The pay of the fourth period shall be paid to * * * lieutenant commanders of the Navy * * * who have completed fourteen years service * * * and to lieutenant commanders and lieutenants of the Staff Corps of the Navy * * * whose total commissioned service equals that of lieutenant commanders of the line of the Navy, drawing the pay of this period. — (U. S. Code, Title 37, sect. 1)

Plaintiff under this statute claims the difference between the pay and allowances of the third pay period which he is now receiving and the pay and allowances of the fourth pay period, which is being paid to Lieutenant Commander Robertson, for the period from October 18, 1939, to the date of judgment.

It is apparent from the facts that there is no comparison between the two services rendered by these officers. They are not comparable. Robertson was appointed a midshipman in 1905 at which time he was entitled to compute the period he was at the Naval Academy in his'pay period. By the act of March 4,1913 (37 Stat. 891) service as a midshipman at the Naval Academy was not to be counted when computing length of service for pay period purposes. See United States v. Noce, 268 U. S. 613. Deducting from plaintiff’s computation of his service the time spent as a midshipman at the Academy, his active service is not comparable with the active service of Robertson.
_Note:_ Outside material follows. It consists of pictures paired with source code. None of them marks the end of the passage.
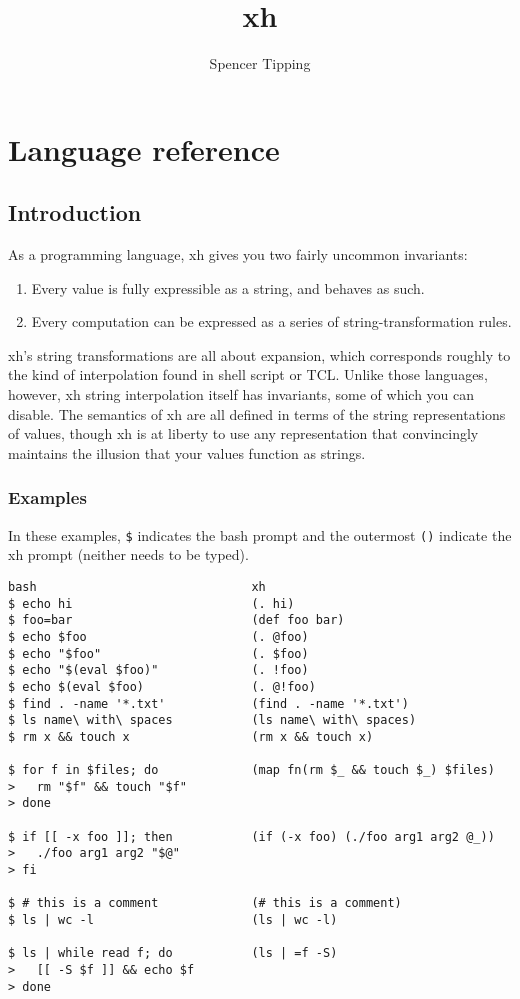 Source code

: \documentclass{report}
\title{xh}
\author{Spencer Tipping}
\begin{document}
\maketitle{}
\tableofcontents{}


\part{Language reference}\label{part:language-reference}
\chapter{Introduction}\label{chp:introduction}
  As a programming language, xh gives you two fairly uncommon invariants:

\begin{enumerate}
\item{Every value is fully expressible as a string, and behaves as such.}
       \label{item:values-are-strings}
\item{Every computation can be expressed as a series of}
       string-transformation rules.
       \label{item:computation-is-transformation}
\end{enumerate}

  xh's string transformations are all about expansion, which corresponds
  roughly to the kind of interpolation found in shell script or TCL. Unlike
  those languages, however, xh string interpolation itself has invariants, some
  of which you can disable. The semantics of xh are all defined in terms of the
  string representations of values, though xh is at liberty to use any
  representation that convincingly maintains the illusion that your values
  function as strings.

\section{Examples}\label{sec:examples}
    In these examples, \verb|$| indicates the bash prompt and the outermost
    \verb|()| indicate the xh prompt (neither needs to be typed).

\begin{verbatim}
bash                              xh
$ echo hi                         (. hi)
$ foo=bar                         (def foo bar)
$ echo $foo                       (. @foo)
$ echo "$foo"                     (. $foo)
$ echo "$(eval $foo)"             (. !foo)
$ echo $(eval $foo)               (. @!foo)
$ find . -name '*.txt'            (find . -name '*.txt')
$ ls name\ with\ spaces           (ls name\ with\ spaces)
$ rm x && touch x                 (rm x && touch x)

$ for f in $files; do             (map fn(rm $_ && touch $_) $files)
>   rm "$f" && touch "$f"
> done

$ if [[ -x foo ]]; then           (if (-x foo) (./foo arg1 arg2 @_))
>   ./foo arg1 arg2 "$@"
> fi

$ # this is a comment             (# this is a comment)
$ ls | wc -l                      (ls | wc -l)

$ ls | while read f; do           (ls | =f -S)
>   [[ -S $f ]] && echo $f
> done
\end{verbatim}
\end{document}
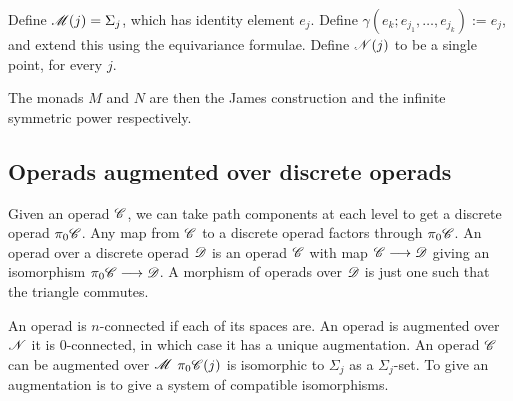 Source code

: \documentclass[11pt]{article}
\begin{document}
\begin{chapter1-3}
Define $\mathscr{M}(j)=\Sigma_j$, which has identity element $e_j$. Define
$\gamma(e_k;e_{j_1},\ldots,e_{j_k}):=e_{j}$, and extend this using the
equivariance formulae. Define $\mathscr{N}(j)$ to be a single point, for every $j$.

The monads $M$ and $N$ are then the James construction and the infinite 
symmetric power respectively.
\subsection{Operads augmented over discrete operads}
Given an operad $\mathscr{C}$, we can take path components at each level to get a
discrete operad $\pi_0\mathscr{C}$. Any map from $\mathscr{C}$ to a discrete operad factors
through $\pi_0\mathscr{C}$. An operad over a discrete operad $\mathscr{D}$ is an operad
$\mathscr{C}$ with map $\mathscr{C}\longrightarrow\mathscr{D}$ giving an isomorphism $\pi_0\mathscr{C}\longrightarrow\mathscr{D}$.
A morphism of operads over $\mathscr{D}$ is just one such that the triangle commutes.

An operad is $n$-connected if each of its spaces are. An operad is augmented over
$\mathscr{N}$ \Iff it is $0$-connected, in which case it has a unique augmentation.
An operad $\mathscr{C}$ can be augmented over $\mathscr{M}$ \Iff $\pi_0\mathscr{C}(j)$ is isomorphic
to $\Sigma_j$ as a $\Sigma_j$-set. To give an augmentation is to give a system
of compatible isomorphisms.


\end{chapter1-3}
\end{document}
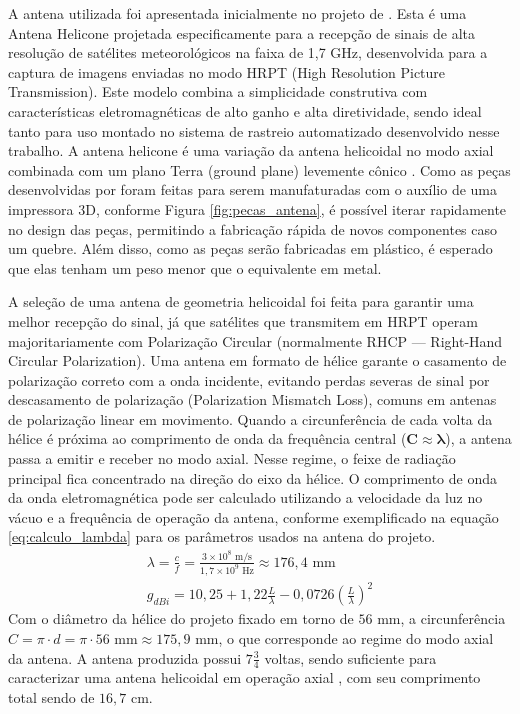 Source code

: A antena utilizada foi apresentada inicialmente no projeto de \cite{tonito2024}. Esta é uma Antena Helicone projetada especificamente para a recepção de sinais de alta resolução de satélites meteorológicos na faixa de 1,7 GHz, desenvolvida para a captura de imagens enviadas no modo HRPT (High Resolution Picture Transmission).
Este modelo combina a simplicidade construtiva com características eletromagnéticas de alto ganho e alta diretividade, sendo ideal tanto para uso  montado no sistema de rastreio automatizado desenvolvido nesse trabalho.
A antena helicone é uma variação da antena helicoidal no modo axial combinada com um plano Terra (ground plane) levemente cônico \cite{kraus2002antennas}.
Como as peças desenvolvidas por \cite{tonito2024} foram feitas para serem manufaturadas com o auxílio de uma impressora 3D, conforme Figura \ref{fig:pecas_antena}, é possível iterar rapidamente no design das peças, permitindo a fabricação rápida de novos componentes caso um quebre.
Além disso, como as peças serão fabricadas em plástico, é esperado que elas tenham um peso menor que o equivalente em metal.

A seleção de uma antena de geometria helicoidal foi feita para garantir uma melhor recepção do sinal, já que satélites que transmitem em HRPT operam majoritariamente com Polarização Circular (normalmente RHCP — Right-Hand Circular Polarization).
Uma antena em formato de hélice garante o casamento de polarização correto com a onda incidente, evitando perdas severas de sinal por descasamento de polarização (Polarization Mismatch Loss), comuns em antenas de polarização linear em movimento.
Quando a circunferência de cada volta da hélice é próxima ao comprimento de onda da frequência central ($\mathbf{C \approx \lambda}$), a antena passa a emitir e receber no modo axial.
Nesse regime, o feixe de radiação principal fica concentrado na direção do eixo da hélice. O comprimento de onda da onda eletromagnética pode ser calculado utilizando a velocidade da luz no vácuo e a frequência de operação da antena, conforme exemplificado na equação \eqref{eq:calculo_lambda} para os parâmetros usados na antena do projeto.
\begin{align}
    \lambda = \frac{c}{f} = \frac{3 \times 10^8\text{ m/s}}{1,7 \times 10^9\text{ Hz}} \approx 176,4\text{ mm}\label{eq:calculo_lambda} \\
    g_{dBi} = 10,25 + 1,22\frac{L}{\lambda} - 0,0726(\frac{L}{\lambda})^2
\end{align}
Com o diâmetro da hélice do projeto fixado em torno de $56\text{ mm}$, a circunferência $C = \pi \cdot d = \pi \cdot 56\text{ mm} \approx 175,9\text{ mm}$, o que corresponde ao regime do modo axial da antena.
A antena produzida possui $7\frac{3}{4}$ voltas, sendo suficiente para caracterizar uma antena helicoidal em operação axial \cite{djordjevic2006optimization}, com seu comprimento total sendo de $16,7\text{ cm}$.

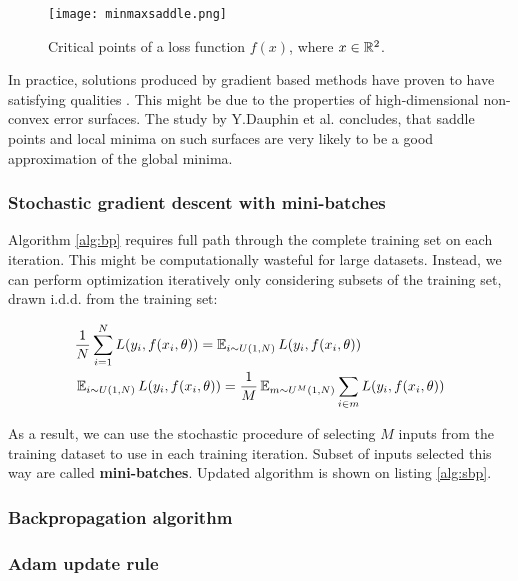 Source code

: \begin{figure}[h!]
  \centering
    \texttt{[image: minmaxsaddle.png]}
  \caption{Critical points of a loss function $f(x)$, where $x \in \Bbb{R}^2$.}
  \label{fig:critical}
\end{figure}


In practice, solutions produced by gradient based methods have proven to have satisfying qualities \cite{Szegedy2016,He2015}.
This might be due to the properties of high-dimensional non-convex error surfaces. The study by Y.Dauphin et al. \cite{Dauphin14} concludes, that saddle points and local minima on such surfaces are very likely to be a good approximation of the global minima.

\subsubsection{Stochastic gradient descent with mini-batches}

Algorithm \ref{alg:bp} requires full path through the complete training set on each iteration.
This might be computationally wasteful for large datasets. Instead, we can perform optimization iteratively only considering subsets of the training set, drawn i.d.d. from the training set:

\begin{equation*}\label{eq:sopt}
  \begin{aligned}
  & \frac{1}{N} \sum_{i=1}^{N} L(y_i, f(x_i, \theta)) = \operatorname{\mathbb{E}}_{i \sim U(1,N) } L(y_i, f(x_i, \theta)) \\
  & \operatorname{\mathbb{E}}_{i \sim U(1,N) } L(y_i, f(x_i, \theta))= \frac{1}{M} \operatorname{\mathbb{E}}_{m \sim U^M(1,N) } \sum_{i \in m} L(y_i, f(x_i, \theta))
  \end{aligned}
\end{equation*}

As a result, we can use the stochastic procedure of selecting $M$ inputs from the training dataset to use in each training iteration.
Subset of inputs selected this way are called \textbf{mini-batches}. Updated algorithm is shown on listing \ref{alg:sbp}.



\subsubsection{Backpropagation algorithm}

\subsubsection{Adam update rule}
Furthermore, when this deduction is made, plaintiff has approximately thirteen and one-third years active service to his credit and not the fourteen years which would entitle him to the fourth pay period rate. Plaintiff’s active commissioned service counting from June 3, 1926, when he was commissioned ensign, to October 18, 1939, is 13 years, 4 months and 16 days. Lt. Commander Robertson’s active service from June 15, 1905, when he was appointed midshipman, to October 18, 1939, is 16 years, 6 months and 6 days.

In Robertson’s case he counted the time spent in the Naval Academy, which he was entitled to do, as part of his activé service, and had over fourteen years service and therefore was entitled to be in the fourth pay period.

Plaintiff’s case is on all fours with the case of Roggenkamp v. United States, 76 C. Cls. 329, in which the court held that the plaintiff had the same length of active commissioned service but he lacked the credit of the Academy service and therefore there was no comparison between the two services for the purposes of pay. It may be further added that the services of these two officers were not concurrent.

Plaintiff entered the Naval Academy seventeen years after Robertson and therefore there could be no comparable service. Robertson was in' the first world war which was several years before plaintiff even entered the Academy.

Plaintiff relies on the case of Marvin v. United States, 78 C. Cls. 567. This case is clearly inapposite.

Plaintiff is not entitled to recover and his petition is dismissed. It is so ordered.

JoNES, Judge; and LittletoN, Judge, concur.

Whxtakee, Judge,

concurring:

I concur, but I would like to add to the majority opinion the following observations:

The fifth paragraph of section 1 of the Act of June 10, 1922, c. 212, 42 Stat. 625, 626, as amended by the Act of May 23,1928, c. 715,45 Stat. 719, gives the pay of the fourth period to the following officers of the Navy: (1) commanders; (2) lieutenant commanders with fourteen years service; (3) lieutenants with seventeen years service; and (4) to “lieutenant commanders and lieutenants of the Staff Corps of the Navy * * * whose total commissioned service equals that of lieutenant commanders of the line of the Navy, drawing the pay of this period.”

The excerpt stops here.